Reye Syndrome: A Review

Abstract

Australian pathologist Douglas Reye was first described in 1963. It is one of the worsening brain diseases. Some studies stated that a 20–40% death rate is more common in those affected with Reye syndrome. The cause is unknown. This syndrome more commonly occurs after recovery from a viral infection, such as influenza or chickenpox. 90% of cases reported among children are associated with the use of aspirin (salicylate). Inborn errors of metabolism are also one of the risk factors. The syndrome also occurs for the individual, if there is any change in blood tests like a high ammonia level, low blood sugar level, and prolonged prothrombin time. Liver enlargement is also seen in this syndrome. There is no specific test available for Reye's syndrome. Blood investigation and urine tests can be done.
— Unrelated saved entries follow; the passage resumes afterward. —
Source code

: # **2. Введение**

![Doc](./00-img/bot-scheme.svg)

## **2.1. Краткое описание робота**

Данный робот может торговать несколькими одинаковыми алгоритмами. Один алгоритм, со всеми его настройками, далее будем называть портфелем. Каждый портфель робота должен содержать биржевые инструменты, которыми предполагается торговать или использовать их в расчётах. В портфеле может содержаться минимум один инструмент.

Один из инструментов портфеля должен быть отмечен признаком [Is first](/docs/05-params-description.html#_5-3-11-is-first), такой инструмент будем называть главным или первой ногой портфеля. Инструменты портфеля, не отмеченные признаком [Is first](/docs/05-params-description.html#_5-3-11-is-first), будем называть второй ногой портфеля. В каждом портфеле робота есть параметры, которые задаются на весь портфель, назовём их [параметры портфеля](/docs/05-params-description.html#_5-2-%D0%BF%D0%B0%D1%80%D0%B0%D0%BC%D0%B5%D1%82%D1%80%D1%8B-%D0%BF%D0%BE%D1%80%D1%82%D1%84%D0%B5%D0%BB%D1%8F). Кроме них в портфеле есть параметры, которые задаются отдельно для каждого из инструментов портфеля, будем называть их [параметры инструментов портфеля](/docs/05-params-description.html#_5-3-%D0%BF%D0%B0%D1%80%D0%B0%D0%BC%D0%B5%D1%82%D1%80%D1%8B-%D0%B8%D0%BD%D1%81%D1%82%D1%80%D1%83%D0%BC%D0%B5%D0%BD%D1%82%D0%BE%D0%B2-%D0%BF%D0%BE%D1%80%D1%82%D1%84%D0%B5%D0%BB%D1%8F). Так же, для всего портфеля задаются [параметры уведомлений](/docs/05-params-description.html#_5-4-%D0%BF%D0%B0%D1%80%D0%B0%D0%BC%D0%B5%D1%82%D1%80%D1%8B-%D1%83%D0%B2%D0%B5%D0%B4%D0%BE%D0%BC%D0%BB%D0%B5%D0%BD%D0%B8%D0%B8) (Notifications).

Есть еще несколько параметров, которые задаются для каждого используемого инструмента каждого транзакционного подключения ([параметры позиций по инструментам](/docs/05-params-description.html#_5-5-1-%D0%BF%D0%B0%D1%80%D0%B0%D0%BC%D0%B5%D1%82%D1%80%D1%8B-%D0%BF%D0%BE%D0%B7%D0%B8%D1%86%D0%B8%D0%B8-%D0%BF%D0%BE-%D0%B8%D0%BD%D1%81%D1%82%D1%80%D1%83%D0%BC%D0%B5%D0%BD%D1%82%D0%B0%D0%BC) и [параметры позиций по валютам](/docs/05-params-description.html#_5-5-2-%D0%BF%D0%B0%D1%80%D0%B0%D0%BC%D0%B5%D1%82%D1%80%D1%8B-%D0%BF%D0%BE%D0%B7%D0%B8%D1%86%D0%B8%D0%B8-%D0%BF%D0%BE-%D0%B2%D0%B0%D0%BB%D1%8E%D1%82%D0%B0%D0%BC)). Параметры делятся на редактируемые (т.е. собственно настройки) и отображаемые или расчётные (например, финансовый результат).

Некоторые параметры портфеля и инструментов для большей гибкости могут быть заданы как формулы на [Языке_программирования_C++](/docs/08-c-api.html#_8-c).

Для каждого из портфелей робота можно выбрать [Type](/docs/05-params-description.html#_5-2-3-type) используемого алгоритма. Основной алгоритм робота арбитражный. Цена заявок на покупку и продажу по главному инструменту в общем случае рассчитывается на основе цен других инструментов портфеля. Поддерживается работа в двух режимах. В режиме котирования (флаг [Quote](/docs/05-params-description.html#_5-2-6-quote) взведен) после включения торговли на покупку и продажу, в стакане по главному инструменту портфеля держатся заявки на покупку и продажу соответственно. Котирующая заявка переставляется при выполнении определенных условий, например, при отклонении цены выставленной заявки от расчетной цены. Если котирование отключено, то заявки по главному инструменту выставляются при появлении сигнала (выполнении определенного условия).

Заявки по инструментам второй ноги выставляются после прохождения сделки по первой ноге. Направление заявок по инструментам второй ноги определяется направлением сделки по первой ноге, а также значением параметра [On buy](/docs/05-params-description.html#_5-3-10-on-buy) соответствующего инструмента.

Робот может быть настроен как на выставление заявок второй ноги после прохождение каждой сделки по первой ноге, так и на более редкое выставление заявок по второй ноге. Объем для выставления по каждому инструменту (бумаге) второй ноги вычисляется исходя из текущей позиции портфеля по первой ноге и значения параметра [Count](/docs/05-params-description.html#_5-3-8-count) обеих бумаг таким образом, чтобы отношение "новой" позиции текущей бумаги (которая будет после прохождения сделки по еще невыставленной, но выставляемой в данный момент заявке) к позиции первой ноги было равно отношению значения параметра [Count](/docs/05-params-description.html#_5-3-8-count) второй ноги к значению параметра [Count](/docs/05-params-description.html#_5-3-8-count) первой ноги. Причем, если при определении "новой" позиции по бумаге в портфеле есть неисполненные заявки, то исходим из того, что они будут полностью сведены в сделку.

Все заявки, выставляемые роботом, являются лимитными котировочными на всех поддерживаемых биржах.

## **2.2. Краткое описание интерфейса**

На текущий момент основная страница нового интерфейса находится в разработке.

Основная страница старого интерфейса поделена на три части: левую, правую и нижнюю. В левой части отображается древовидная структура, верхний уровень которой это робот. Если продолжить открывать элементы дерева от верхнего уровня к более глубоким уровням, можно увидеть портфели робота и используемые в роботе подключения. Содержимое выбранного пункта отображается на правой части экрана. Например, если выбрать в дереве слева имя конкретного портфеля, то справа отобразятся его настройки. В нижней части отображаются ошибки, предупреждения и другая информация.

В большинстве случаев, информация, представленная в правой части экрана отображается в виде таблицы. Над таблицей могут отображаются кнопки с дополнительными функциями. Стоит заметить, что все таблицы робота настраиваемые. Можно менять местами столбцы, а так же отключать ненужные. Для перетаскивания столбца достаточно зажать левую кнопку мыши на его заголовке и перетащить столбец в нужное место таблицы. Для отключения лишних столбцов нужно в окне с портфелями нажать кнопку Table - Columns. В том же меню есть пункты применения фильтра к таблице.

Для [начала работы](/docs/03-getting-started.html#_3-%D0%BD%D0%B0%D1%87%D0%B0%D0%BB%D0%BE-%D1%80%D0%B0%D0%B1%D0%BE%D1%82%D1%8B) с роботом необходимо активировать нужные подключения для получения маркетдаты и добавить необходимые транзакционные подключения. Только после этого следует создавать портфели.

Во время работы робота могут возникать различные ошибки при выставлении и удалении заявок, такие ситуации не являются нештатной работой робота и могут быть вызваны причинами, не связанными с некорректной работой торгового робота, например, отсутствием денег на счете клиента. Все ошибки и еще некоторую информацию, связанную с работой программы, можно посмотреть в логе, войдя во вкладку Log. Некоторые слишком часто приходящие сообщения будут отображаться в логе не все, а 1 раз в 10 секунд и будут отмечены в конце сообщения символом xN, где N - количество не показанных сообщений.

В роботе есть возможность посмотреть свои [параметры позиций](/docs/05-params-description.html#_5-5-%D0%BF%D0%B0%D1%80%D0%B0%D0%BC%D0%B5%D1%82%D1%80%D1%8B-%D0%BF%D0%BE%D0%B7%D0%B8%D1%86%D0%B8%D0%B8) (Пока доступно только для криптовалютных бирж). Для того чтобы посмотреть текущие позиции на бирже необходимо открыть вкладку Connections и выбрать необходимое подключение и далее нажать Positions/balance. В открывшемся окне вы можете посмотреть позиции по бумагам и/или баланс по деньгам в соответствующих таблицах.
Other investigations are Spinal tap, also known as a lumbar puncture, Liver biopsy, CT scan or MRI. Supportive therapy will be given to the students. Mannitol can be given to the individual to reduce brain swelling. Reye syndrome is a rare form of acute encephalopathy and hepatic dysfunction seen in children, who were less than 18 years of age. It occurs after the recovery from a viral infection, especially varicella or influenza A or B (particularly with salicylate use). Supportive therapy can be given to the mothers who can be consulted with Paediatrician, Neurologist, and Hepatologist. Reye’s syndrome is a serious condition in children due to the use of Aspirin. Pharmacists play a major role in providing aspirin for children who are less than 18 years old.